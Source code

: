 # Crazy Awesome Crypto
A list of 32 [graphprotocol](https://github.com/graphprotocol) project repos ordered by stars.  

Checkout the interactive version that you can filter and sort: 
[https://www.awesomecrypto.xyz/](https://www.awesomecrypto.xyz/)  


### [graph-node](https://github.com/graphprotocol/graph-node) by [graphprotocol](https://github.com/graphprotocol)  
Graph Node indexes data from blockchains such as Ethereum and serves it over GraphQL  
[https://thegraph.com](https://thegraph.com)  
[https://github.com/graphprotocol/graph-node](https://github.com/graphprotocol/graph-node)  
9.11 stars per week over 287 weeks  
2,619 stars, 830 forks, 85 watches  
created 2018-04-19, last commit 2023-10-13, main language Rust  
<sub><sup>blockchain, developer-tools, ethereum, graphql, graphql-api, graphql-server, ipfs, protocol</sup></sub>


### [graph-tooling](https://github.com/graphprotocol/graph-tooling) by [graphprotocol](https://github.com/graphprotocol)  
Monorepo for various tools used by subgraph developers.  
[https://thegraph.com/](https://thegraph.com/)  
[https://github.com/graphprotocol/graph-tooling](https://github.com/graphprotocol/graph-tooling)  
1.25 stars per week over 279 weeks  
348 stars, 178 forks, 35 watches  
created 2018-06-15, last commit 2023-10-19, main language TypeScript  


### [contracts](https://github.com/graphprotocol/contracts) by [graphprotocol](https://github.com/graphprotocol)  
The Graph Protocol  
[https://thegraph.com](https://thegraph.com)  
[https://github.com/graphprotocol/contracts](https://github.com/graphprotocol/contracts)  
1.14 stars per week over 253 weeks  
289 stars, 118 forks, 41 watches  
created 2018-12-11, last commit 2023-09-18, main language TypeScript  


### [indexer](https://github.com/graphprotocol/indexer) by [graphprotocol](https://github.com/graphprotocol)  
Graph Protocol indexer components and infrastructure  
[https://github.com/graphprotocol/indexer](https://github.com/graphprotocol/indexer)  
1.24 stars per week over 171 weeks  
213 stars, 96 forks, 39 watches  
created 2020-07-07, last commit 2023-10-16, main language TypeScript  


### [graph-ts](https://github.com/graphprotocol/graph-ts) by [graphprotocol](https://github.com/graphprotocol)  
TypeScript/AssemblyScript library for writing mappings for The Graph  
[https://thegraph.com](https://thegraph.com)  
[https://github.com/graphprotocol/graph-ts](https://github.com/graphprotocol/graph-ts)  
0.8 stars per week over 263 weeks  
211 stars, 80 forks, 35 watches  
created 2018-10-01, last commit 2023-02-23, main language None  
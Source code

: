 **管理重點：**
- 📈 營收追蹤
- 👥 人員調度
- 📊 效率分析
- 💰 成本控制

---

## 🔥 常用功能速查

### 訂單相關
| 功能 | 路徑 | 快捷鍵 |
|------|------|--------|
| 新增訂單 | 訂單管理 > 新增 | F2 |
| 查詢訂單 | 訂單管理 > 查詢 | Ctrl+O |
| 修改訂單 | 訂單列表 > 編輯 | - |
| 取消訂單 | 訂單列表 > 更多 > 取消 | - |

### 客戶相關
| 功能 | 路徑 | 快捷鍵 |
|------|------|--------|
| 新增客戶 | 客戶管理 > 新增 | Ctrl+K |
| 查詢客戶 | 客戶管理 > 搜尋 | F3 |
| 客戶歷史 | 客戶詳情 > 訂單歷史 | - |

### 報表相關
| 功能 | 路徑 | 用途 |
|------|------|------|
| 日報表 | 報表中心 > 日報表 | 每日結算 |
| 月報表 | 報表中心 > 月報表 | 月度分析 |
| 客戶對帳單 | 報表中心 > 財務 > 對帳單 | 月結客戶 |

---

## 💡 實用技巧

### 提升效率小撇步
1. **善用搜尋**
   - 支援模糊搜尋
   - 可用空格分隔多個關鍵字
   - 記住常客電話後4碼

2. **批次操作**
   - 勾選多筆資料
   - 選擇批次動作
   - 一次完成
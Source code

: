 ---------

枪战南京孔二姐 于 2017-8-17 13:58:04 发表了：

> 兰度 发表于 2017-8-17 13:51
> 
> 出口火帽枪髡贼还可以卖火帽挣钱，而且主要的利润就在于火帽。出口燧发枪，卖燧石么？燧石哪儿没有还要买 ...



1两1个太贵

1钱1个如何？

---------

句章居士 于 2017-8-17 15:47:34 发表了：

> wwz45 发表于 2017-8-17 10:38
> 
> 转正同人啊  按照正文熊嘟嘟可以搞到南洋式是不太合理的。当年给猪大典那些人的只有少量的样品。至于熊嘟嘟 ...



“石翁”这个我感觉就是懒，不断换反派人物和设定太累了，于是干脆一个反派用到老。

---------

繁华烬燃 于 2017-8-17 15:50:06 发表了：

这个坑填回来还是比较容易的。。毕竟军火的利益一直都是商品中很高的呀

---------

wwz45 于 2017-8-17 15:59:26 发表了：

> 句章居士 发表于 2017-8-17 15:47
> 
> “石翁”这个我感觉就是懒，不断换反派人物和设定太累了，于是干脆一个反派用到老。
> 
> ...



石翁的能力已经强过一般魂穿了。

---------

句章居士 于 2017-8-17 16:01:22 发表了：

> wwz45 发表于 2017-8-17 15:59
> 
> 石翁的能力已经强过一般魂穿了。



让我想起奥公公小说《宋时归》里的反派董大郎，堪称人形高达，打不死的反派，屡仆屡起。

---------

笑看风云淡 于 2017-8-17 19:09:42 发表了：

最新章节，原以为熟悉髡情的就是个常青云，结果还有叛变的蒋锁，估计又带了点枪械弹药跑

━━━

→ **Problem description**
Using the records, find how many lines include the string "forks" and report that number alone.

→ **Solution below**
5